== Information provided ==
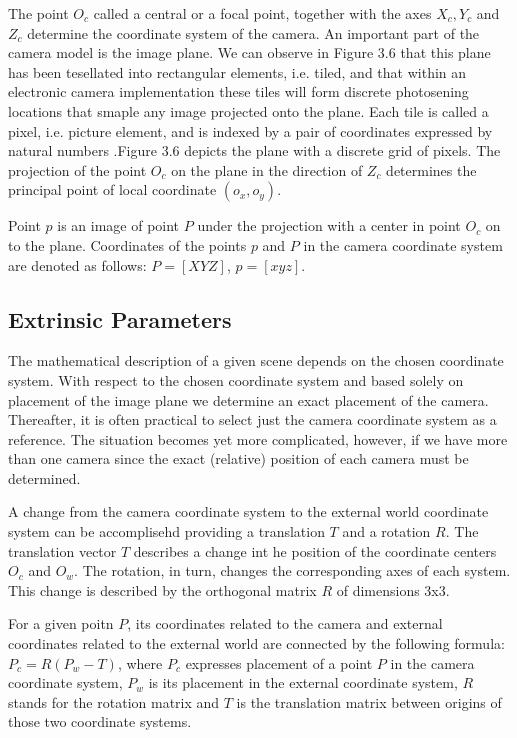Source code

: \documentclass[conference]{IEEEtran}
\begin{document}
The point $O_c$ called a central or a focal point, together with the axes $X_c, Y_c$ and $Z_c$ determine the coordinate system of the camera. An important part of the camera model is the image plane. We can observe in Figure 3.6 that this plane has been tesellated into rectangular elements, i.e. tiled, and that within an electronic camera implementation these tiles will form discrete photosening locations that smaple any image projected onto the plane. Each tile is called a pixel, i.e. picture element, and is indexed by a pair of coordinates expressed by natural numbers .Figure 3.6 depicts the plane with a discrete grid of pixels. The projection of the point $O_c$ on the plane in the direction of $Z_c$ determines the principal point of local coordinate $(o_x, o_y)$. 

Point $p$ is an image of point $P$ under the projection with a center in point $O_c$ on to the plane. Coordinates of the points $p$ and $P$ in the camera coordinate system are denoted as follows: $P = [X Y Z]$, $p = [x y z]$. 

\subsection*{Extrinsic Parameters}
The mathematical description of a given scene depends on the chosen coordinate system. With respect to the chosen coordinate system and based solely on placement of the image plane we determine an exact placement of the camera. Thereafter, it is often practical to select just the camera coordinate system as a reference. The situation becomes yet more complicated, however, if we have more than one camera since the exact (relative) position of each camera must be determined.

A change from the camera coordinate system to the external world coordinate system can be accomplisehd providing a translation $T$ and a rotation $R$. The translation vector $T$ describes a change int he position of the coordinate centers $O_c$ and $O_w$. The rotation, in turn, changes the corresponding axes of each system. This change is described by the orthogonal matrix $R$ of dimensions 3x3.

For a given poitn $P$, its coordinates related to the camera and external coordinates related to the external world are connected by the following formula: $P_c = R(P_w - T)$, where $P_c$ expresses placement of a point $P$ in the camera coordinate system, $P_w$ is its placement in the external coordinate system, $R$ stands for the rotation matrix and $T$ is the translation matrix between origins of those two coordinate systems. 
\end{document}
===
_Work to complete_
Exactly as written, please copy out the whole set of records, skipping images.

_Output of the task_
Source code

: \documentclass[conference]{IEEEtran}
\begin{document}
The point $O_c$ called a central or a focal point, together with the axes $X_c, Y_c$ and $Z_c$ determine the coordinate system of the camera. An important part of the camera model is the image plane. We can observe in Figure 3.6 that this plane has been tesellated into rectangular elements, i.e. tiled, and that within an electronic camera implementation these tiles will form discrete photosening locations that smaple any image projected onto the plane. Each tile is called a pixel, i.e. picture element, and is indexed by a pair of coordinates expressed by natural numbers .Figure 3.6 depicts the plane with a discrete grid of pixels. The projection of the point $O_c$ on the plane in the direction of $Z_c$ determines the principal point of local coordinate $(o_x, o_y)$. 

Point $p$ is an image of point $P$ under the projection with a center in point $O_c$ on to the plane. Coordinates of the points $p$ and $P$ in the camera coordinate system are denoted as follows: $P = [X Y Z]$, $p = [x y z]$. 

\subsection*{Extrinsic Parameters}
The mathematical description of a given scene depends on the chosen coordinate system. With respect to the chosen coordinate system and based solely on placement of the image plane we determine an exact placement of the camera. Thereafter, it is often practical to select just the camera coordinate system as a reference. The situation becomes yet more complicated, however, if we have more than one camera since the exact (relative) position of each camera must be determined.

A change from the camera coordinate system to the external world coordinate system can be accomplisehd providing a translation $T$ and a rotation $R$. The translation vector $T$ describes a change int he position of the coordinate centers $O_c$ and $O_w$. The rotation, in turn, changes the corresponding axes of each system. This change is described by the orthogonal matrix $R$ of dimensions 3x3.

For a given poitn $P$, its coordinates related to the camera and external coordinates related to the external world are connected by the following formula: $P_c = R(P_w - T)$, where $P_c$ expresses placement of a point $P$ in the camera coordinate system, $P_w$ is its placement in the external coordinate system, $R$ stands for the rotation matrix and $T$ is the translation matrix between origins of those two coordinate systems. 
\end{document}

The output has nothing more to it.